_BRIEF_: Could you set down exactly the lines of the data below, starting at the one that holds "- Une raspberry pi 4" and ending at the one that holds "version :** 1.0", both included, and only those?

Records excerpted from a collection

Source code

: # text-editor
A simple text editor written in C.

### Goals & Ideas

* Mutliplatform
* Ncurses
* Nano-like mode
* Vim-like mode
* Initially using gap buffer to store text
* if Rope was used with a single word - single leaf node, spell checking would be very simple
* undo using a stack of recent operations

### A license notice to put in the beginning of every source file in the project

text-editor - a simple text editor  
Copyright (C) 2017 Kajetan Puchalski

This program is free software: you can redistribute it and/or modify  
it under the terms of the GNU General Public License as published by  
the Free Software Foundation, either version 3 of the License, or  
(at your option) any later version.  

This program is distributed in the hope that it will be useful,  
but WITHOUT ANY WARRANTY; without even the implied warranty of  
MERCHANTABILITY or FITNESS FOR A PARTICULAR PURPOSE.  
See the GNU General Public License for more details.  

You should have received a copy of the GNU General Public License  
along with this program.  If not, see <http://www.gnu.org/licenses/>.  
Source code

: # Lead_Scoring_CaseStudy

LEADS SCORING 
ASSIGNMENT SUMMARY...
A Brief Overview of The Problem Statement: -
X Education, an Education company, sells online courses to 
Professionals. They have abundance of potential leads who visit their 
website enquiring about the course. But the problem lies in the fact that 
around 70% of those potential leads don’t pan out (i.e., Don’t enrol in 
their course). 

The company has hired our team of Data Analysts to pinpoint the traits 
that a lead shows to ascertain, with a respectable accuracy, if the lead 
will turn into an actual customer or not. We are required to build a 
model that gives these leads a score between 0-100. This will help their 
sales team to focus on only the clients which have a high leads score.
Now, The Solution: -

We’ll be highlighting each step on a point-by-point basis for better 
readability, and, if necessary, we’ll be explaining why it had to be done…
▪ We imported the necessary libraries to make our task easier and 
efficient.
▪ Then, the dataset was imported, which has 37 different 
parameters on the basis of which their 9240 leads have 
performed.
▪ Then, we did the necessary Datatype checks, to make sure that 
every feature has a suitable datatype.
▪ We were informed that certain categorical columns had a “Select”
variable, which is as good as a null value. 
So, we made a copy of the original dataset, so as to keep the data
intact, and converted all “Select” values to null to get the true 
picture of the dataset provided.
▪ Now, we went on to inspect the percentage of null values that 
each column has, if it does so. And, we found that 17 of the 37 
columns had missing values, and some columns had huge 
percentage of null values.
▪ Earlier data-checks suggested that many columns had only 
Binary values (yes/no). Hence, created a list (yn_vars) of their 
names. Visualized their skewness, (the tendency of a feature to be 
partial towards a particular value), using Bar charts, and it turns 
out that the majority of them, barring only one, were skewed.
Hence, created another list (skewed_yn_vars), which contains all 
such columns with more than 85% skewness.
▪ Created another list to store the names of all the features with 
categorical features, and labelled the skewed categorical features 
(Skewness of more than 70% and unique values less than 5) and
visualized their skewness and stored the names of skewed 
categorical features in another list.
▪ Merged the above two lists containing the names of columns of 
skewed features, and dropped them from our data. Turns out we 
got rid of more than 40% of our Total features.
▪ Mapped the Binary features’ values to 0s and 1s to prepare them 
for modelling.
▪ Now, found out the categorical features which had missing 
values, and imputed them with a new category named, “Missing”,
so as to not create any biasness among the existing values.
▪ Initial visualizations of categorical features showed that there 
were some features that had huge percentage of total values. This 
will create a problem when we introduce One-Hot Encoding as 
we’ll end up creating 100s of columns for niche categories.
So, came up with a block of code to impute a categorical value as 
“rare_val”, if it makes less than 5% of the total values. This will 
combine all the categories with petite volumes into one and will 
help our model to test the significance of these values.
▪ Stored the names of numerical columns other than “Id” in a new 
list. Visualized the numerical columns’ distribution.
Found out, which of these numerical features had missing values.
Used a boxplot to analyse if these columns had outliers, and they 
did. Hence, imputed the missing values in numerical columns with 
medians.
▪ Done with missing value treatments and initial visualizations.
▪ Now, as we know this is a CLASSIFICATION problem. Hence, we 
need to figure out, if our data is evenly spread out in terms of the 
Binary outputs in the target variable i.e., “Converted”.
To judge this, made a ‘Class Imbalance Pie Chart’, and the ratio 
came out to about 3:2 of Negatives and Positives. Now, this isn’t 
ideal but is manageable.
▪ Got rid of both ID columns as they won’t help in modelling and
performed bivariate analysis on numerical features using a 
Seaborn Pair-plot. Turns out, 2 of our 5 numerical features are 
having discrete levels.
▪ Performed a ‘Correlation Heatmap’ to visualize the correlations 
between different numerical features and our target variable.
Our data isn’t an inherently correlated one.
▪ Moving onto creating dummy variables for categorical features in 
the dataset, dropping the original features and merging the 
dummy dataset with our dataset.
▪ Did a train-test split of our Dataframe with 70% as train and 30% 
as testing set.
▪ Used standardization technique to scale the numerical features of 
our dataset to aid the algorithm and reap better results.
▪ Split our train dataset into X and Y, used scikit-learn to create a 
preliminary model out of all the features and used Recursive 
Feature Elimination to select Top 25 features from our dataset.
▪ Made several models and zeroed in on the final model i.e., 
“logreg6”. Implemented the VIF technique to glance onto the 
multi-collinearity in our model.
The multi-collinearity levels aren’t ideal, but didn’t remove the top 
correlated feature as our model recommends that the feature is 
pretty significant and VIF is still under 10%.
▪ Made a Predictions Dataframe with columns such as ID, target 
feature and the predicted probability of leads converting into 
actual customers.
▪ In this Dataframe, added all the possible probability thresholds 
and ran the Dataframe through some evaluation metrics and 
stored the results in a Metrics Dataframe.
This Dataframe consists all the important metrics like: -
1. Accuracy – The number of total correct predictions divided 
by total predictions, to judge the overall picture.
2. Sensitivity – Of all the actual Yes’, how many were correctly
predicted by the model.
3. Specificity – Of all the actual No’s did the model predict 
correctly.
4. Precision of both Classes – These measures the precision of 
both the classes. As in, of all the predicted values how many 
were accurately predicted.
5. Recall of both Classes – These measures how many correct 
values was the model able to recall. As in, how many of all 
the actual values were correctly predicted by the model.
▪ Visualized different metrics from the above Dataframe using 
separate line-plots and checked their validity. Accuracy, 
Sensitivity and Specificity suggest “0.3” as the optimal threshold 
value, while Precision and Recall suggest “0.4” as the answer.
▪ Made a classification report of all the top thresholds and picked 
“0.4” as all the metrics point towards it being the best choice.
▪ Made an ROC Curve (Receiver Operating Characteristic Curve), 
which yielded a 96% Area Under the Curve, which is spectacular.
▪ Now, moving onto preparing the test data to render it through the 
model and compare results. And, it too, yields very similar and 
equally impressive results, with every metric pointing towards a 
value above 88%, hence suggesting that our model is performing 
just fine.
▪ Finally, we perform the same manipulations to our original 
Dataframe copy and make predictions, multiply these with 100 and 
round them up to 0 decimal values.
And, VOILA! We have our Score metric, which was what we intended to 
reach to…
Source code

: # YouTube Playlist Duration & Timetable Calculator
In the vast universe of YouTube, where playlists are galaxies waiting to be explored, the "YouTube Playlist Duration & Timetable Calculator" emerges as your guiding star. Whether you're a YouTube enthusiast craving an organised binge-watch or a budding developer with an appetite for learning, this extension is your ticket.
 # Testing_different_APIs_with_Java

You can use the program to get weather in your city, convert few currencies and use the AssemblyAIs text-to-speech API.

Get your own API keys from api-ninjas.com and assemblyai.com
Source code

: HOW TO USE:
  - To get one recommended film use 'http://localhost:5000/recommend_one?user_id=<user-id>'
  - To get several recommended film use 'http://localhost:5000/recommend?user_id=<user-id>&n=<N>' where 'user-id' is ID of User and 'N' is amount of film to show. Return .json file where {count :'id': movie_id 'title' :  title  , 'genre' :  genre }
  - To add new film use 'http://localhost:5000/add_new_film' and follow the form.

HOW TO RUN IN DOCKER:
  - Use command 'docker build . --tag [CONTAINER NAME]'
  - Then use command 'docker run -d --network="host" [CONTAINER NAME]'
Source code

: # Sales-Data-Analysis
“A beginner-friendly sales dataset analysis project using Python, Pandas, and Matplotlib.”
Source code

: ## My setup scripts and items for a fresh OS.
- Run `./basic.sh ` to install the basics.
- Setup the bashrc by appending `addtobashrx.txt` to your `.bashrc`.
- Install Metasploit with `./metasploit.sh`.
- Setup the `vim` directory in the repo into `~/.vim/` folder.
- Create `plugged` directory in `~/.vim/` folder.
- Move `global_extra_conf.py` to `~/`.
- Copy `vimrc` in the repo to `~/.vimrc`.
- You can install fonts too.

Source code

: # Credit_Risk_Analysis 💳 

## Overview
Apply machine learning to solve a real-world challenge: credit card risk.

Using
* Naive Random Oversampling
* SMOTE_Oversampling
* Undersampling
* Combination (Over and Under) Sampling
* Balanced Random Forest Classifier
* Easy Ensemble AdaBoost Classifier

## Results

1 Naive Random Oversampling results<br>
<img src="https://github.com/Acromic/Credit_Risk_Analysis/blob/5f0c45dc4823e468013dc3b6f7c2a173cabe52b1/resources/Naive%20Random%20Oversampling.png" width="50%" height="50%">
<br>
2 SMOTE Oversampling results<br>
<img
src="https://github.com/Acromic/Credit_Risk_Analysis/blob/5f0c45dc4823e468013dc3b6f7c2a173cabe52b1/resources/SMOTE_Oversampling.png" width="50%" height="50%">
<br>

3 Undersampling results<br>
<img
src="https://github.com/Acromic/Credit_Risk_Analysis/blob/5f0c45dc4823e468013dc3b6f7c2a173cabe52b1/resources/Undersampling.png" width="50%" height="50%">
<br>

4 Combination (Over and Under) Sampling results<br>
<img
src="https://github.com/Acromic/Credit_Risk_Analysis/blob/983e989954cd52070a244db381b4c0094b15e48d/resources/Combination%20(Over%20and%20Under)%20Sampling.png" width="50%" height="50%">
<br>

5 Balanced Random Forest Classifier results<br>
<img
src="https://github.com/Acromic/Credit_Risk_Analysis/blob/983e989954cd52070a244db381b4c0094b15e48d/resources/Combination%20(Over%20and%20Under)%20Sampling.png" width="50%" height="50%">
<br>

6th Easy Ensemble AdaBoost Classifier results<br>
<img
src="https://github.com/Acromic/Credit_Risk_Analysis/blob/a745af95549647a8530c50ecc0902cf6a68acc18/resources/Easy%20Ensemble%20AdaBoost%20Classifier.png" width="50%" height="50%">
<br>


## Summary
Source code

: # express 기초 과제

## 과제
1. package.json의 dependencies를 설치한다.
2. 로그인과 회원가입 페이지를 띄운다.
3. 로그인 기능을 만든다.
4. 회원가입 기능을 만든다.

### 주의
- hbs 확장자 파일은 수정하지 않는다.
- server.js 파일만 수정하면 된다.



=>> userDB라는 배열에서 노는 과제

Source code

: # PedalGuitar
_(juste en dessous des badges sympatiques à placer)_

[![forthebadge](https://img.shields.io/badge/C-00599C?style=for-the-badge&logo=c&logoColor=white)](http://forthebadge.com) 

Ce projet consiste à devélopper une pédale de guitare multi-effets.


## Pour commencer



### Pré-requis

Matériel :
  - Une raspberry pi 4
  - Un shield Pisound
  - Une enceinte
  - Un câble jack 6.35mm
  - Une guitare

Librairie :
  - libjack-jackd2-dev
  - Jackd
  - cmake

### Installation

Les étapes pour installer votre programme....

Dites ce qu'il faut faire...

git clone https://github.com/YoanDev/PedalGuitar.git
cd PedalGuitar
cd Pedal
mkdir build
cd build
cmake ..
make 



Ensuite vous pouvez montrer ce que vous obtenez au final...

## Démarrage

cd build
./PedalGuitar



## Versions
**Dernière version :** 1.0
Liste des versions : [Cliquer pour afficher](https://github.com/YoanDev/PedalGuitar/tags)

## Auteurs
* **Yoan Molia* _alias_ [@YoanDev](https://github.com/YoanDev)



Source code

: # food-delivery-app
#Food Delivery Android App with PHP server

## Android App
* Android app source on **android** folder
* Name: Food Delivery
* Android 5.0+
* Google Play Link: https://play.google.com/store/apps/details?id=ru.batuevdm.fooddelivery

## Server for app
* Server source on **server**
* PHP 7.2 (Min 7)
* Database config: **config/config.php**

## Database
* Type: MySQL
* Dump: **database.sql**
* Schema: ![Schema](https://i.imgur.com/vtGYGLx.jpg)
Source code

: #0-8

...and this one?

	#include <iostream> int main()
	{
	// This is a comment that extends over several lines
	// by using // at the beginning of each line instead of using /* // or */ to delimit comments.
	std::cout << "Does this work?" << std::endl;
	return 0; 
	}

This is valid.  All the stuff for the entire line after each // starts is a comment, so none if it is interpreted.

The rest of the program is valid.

_WRITTEN ANSWER_:
  - Une raspberry pi 4
  - Un shield Pisound
  - Une enceinte
  - Un câble jack 6.35mm
  - Une guitare

Librairie :
  - libjack-jackd2-dev
  - Jackd
  - cmake

### Installation

Les étapes pour installer votre programme....

Dites ce qu'il faut faire...

git clone https://github.com/YoanDev/PedalGuitar.git
cd PedalGuitar
cd Pedal
mkdir build
cd build
cmake ..
make 



Ensuite vous pouvez montrer ce que vous obtenez au final...

## Démarrage

cd build
./PedalGuitar



## Versions
**Dernière version :** 1.0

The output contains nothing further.